The title story is one of two longer efforts combined with thirty episodes of ‘Ask Axe Cop’. There’s very little to suggest nuptials are on the way with an opening sequence in which two orphans are transformed into Bat-Boy and Monkey-Boy, the latter additionally gifted a zombie tail, which sadly sees little use. However, it all makes sense, or at least as much sense as Axe Cop ever does as Malachai’s insanely inventive mind jumps from one topic to the next. So why isn’t Axe Cop hypnotised along with rest of the church congregation? Because he always eats hypnotise-proof food in the morning. See, Malacahai’s more than a few steps ahead of the reader and stays that way. This is no cheat, no cop-out. We see Axe Cop’s wedding, and before then there’s a date at the greatest fighting restaurant in the world which has to be seen to be believed.
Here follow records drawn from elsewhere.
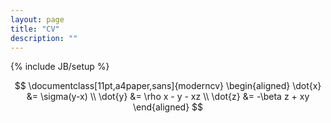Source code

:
 ```yaml
---
layout: page
title: "CV"
description: ""
---
```

{% include JB/setup %}

$$ 
\documentclass[11pt,a4paper,sans]{moderncv}  
\begin{aligned} \dot{x} &= \sigma(y-x) \\ 
\dot{y} &= \rho x - y - xz \\ 
\dot{z} &= -\beta z + xy \end{aligned} 
$$

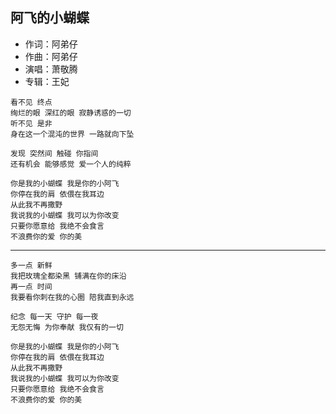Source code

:## 阿飞的小蝴蝶

* 作词：阿弟仔
* 作曲：阿弟仔
* 演唱：萧敬腾
* 专辑：王妃

```
看不见 终点
绚烂的眼 深红的眼 寂静诱惑的一切
听不见 是非
身在这一个混沌的世界 一路就向下坠

发现 突然间 触碰 你指间
还有机会 能够感觉 爱一个人的纯粹

你是我的小蝴蝶 我是你的小阿飞
你停在我的肩 依偎在我耳边
从此我不再撒野
我说我的小蝴蝶 我可以为你改变
只要你愿意给 我绝不会食言
不浪费你的爱 你的美
```

---

```
多一点 新鲜
我把玫瑰全都染黑 铺满在你的床沿
再一点 时间
我要看你刺在我的心圈 陪我直到永远

纪念 每一天 守护 每一夜
无怨无悔 为你奉献 我仅有的一切

你是我的小蝴蝶 我是你的小阿飞
你停在我的肩 依偎在我耳边
从此我不再撒野
我说我的小蝴蝶 我可以为你改变
只要你愿意给 我绝不会食言
不浪费你的爱 你的美
```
‘The Dogs’ is the second lengthier effort, and it barely features Axe Cop, as it’s March and Axe Cop has decided to take a month to celebrate his birthday. Fortunately a dog has recently acquired dog food based powers (don’t ask) and even more fortunately runs into Ralph Wrinkles, Army Chihuahua and Presty the Pug before he takes on the Siberian Witch Doctor cat twins. It all appears to run very smoothly, but, again, Malacahi is well ahead of the game. Oh, and both stories feature the full dose of secret combat moves.
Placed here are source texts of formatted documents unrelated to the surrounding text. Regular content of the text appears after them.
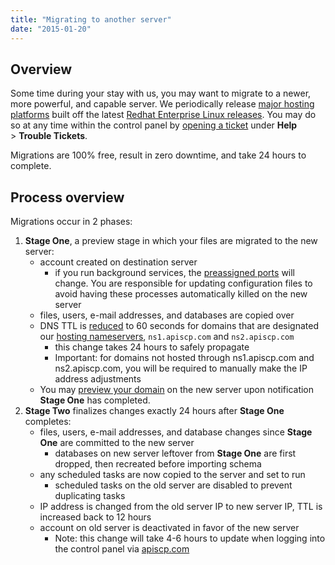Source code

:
 ```yaml
---
title: "Migrating to another server"
date: "2015-01-20"
---
```


## Overview

Some time during your stay with us, you may want to migrate to a newer, more powerful, and capable server. We periodically release [major hosting platforms](https://kb.apiscp.com/platform/determining-platform-version/ "Determining platform version") built off the latest [Redhat Enterprise Linux releases](http://en.wikipedia.org/wiki/Red_Hat_Enterprise_Linux). You may do so at any time within the control panel by [opening a ticket](https://kb.apiscp.com/control-panel/logging-into-the-control-panel/ "Logging into the control panel") under **Help** > **Trouble Tickets**.

Migrations are 100% free, result in zero downtime, and take 24 hours to complete.

## Process overview

Migrations occur in 2 phases:

1. **Stage One**, a preview stage in which your files are migrated to the new server:
    - account created on destination server
        - if you run background services, the [preassigned ports](https://kb.apiscp.com/terminal/listening-ports/ "Listening on ports") will change. You are responsible for updating configuration files to avoid having these processes automatically killed on the new server
    - files, users, e-mail addresses, and databases are copied over
    - DNS TTL is [reduced](https://kb.apiscp.com/dns/reducing-dns-propagation-time/ "Reducing DNS propagation time") to 60 seconds for domains that are designated our [hosting nameservers](https://kb.apiscp.com/dns/nameserver-settings/ "Nameserver settings"), `ns1.apiscp.com` and `ns2.apiscp.com`
        - this change takes 24 hours to safely propagate
        - Important: for domains not hosted through ns1.apiscp.com and ns2.apiscp.com, you will be required to manually make the IP address adjustments
    - You may [preview your domain](https://kb.apiscp.com/dns/previewing-your-domain/ "Previewing your domain") on the new server upon notification **Stage One** has completed.
2. **Stage Two** finalizes changes exactly 24 hours after **Stage One** completes:
    - files, users, e-mail addresses, and database changes since **Stage One** are committed to the new server
        - databases on new server leftover from **Stage One** are first dropped, then recreated before importing schema
    - any scheduled tasks are now copied to the server and set to run
        - scheduled tasks on the old server are disabled to prevent duplicating tasks
    - IP address is changed from the old server IP to new server IP, TTL is increased back to 12 hours
    - account on old server is deactivated in favor of the new server
        - Note: this change will take 4-6 hours to update when logging into the control panel via [apiscp.com](https://apiscp.com/cp-login)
The longer strips are good, idea-packed in way that comics that claim to be idea-packed never are, but the true genius is the shorter material of Malachai answering questions submitted to Axe Cop. They’re intense bursts of creativity, and his all time greatest misunderstanding may be that Google have armies of guys working for them who have to research topics quickly and send back answers to search queries. If they were really smart they’d go for a delay and let the guys who work for other search engines figure out the answer before replying. And how’s this for poetic justice? Anyone who steals will have the amount they’ve stolen dropped onto them in coins. And did Bradley Wiggins really submit a question about growing a moustache instead of sideburns?

No-one’s reached book five without loving Axe Cop, and there’s more to love here, including a truly astonishing moment when Malachai hits on something universal. It’s a poetic gem as tears of sorrow and desperation form into a sparrow that flies away to find help. How’s that for poignant?